§ WORK ORDER: Write out the records below from the first line through the line containing "Oziās, quid contigisset.", leaving out any pictures.

§ SOURCE INFORMATION:
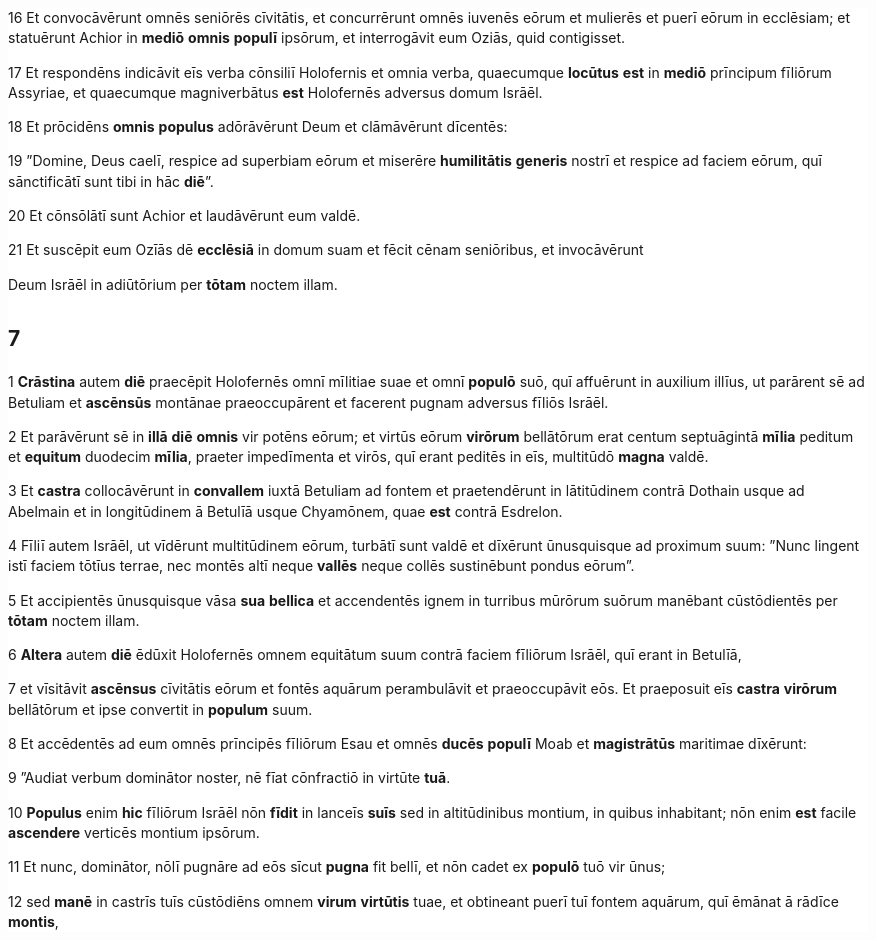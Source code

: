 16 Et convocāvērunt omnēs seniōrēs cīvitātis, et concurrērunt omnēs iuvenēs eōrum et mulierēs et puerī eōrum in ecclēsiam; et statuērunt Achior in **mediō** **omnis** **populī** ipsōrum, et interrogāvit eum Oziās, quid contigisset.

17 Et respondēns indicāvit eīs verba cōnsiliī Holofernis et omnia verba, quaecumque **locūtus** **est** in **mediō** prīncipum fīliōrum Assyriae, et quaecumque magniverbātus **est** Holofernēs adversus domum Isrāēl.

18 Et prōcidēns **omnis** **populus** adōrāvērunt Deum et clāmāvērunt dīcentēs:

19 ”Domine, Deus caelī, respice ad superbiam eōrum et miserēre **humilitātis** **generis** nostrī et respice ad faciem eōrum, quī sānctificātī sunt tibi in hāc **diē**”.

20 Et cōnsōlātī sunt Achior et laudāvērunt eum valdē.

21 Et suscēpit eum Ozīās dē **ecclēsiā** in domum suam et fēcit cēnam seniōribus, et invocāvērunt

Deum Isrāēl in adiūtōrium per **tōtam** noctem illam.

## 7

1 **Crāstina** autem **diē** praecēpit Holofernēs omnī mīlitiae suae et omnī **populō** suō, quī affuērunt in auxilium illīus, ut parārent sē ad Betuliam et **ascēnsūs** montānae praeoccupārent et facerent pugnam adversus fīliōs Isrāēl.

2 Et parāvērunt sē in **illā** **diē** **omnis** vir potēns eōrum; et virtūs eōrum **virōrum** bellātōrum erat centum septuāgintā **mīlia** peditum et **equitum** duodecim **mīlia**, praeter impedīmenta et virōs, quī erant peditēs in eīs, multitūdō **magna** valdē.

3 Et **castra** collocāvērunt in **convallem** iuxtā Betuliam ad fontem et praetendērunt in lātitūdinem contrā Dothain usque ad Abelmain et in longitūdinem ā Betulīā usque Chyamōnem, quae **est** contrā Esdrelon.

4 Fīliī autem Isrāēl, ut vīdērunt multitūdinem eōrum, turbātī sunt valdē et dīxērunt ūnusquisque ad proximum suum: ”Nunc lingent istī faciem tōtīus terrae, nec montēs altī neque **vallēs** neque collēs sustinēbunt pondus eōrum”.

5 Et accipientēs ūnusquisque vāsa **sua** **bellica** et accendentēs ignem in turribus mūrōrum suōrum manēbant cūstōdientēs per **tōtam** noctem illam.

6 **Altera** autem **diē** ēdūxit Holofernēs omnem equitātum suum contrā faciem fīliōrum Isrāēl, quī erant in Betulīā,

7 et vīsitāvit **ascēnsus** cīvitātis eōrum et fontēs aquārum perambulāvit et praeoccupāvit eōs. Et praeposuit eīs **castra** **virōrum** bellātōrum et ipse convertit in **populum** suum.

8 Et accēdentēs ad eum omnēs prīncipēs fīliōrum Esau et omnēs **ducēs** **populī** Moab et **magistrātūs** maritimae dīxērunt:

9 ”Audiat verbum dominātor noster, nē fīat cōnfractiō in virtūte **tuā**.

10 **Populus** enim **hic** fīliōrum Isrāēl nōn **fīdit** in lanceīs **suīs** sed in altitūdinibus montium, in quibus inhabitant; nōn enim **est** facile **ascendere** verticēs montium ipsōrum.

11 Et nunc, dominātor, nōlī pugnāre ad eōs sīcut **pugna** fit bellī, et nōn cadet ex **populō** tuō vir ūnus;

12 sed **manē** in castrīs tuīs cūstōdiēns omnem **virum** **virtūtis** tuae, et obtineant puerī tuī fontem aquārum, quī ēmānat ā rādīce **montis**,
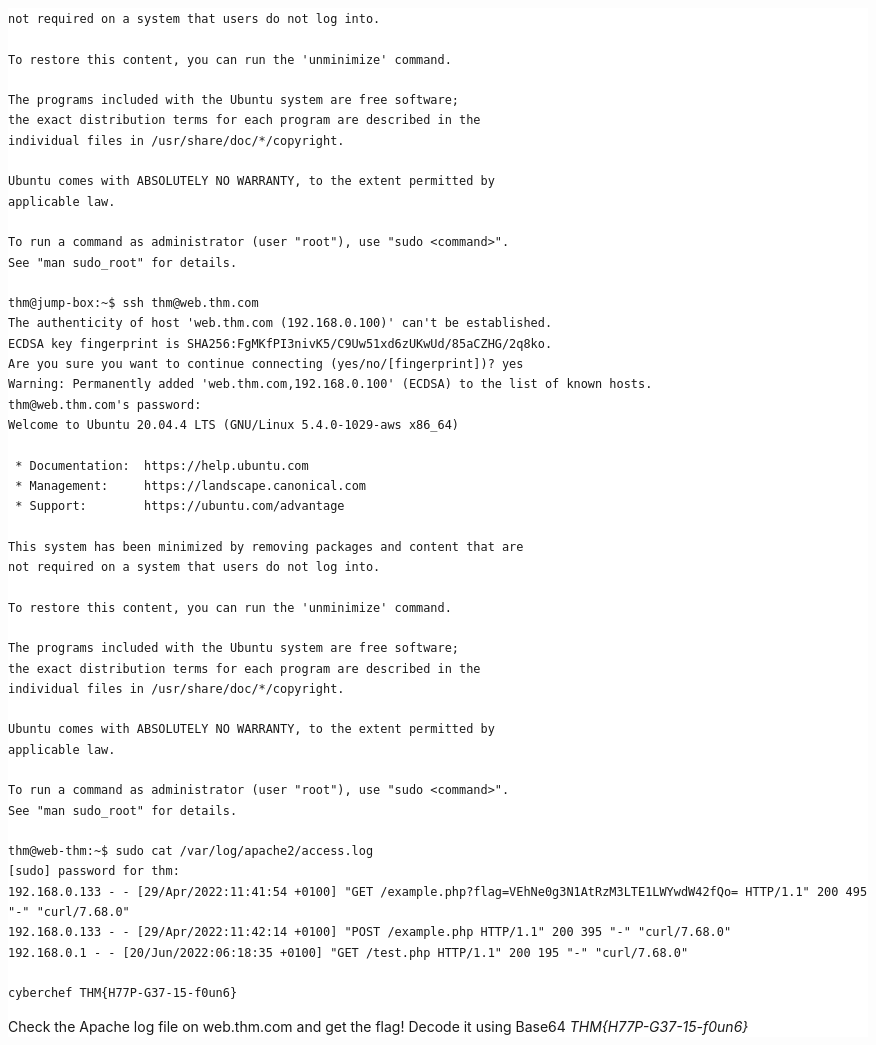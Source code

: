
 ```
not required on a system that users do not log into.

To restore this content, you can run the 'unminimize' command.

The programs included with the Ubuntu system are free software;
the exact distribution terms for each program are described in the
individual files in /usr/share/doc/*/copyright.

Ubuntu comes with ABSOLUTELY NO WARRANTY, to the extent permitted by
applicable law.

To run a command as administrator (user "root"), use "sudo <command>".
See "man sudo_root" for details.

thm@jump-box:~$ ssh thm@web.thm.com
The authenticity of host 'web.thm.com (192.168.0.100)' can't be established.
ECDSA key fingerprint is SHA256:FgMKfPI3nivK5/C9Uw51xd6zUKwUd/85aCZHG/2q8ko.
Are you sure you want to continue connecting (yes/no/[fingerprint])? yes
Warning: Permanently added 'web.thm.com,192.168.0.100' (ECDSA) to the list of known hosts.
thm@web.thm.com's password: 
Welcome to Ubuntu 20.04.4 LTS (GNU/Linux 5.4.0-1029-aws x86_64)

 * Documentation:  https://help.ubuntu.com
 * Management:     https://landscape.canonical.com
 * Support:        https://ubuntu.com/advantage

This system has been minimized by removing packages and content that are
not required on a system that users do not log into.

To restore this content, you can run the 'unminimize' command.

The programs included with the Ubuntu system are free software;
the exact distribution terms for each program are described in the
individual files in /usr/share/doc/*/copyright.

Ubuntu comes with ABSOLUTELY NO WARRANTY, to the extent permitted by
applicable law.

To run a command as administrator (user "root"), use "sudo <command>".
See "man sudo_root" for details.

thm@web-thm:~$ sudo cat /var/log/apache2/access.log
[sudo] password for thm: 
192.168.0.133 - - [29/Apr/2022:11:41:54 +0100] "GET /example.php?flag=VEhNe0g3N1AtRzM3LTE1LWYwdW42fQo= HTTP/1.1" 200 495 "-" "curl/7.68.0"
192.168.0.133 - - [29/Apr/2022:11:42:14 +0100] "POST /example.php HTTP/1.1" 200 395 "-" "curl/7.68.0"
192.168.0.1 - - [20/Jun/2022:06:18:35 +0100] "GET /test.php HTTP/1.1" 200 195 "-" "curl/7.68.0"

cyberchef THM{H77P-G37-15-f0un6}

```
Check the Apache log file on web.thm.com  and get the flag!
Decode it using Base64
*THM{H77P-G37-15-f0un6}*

§ EXERCISE SOLUTION:
Source code

: 16 Et convocāvērunt omnēs seniōrēs cīvitātis, et concurrērunt omnēs iuvenēs eōrum et mulierēs et puerī eōrum in ecclēsiam; et statuērunt Achior in **mediō** **omnis** **populī** ipsōrum, et interrogāvit eum Oziās, quid contigisset.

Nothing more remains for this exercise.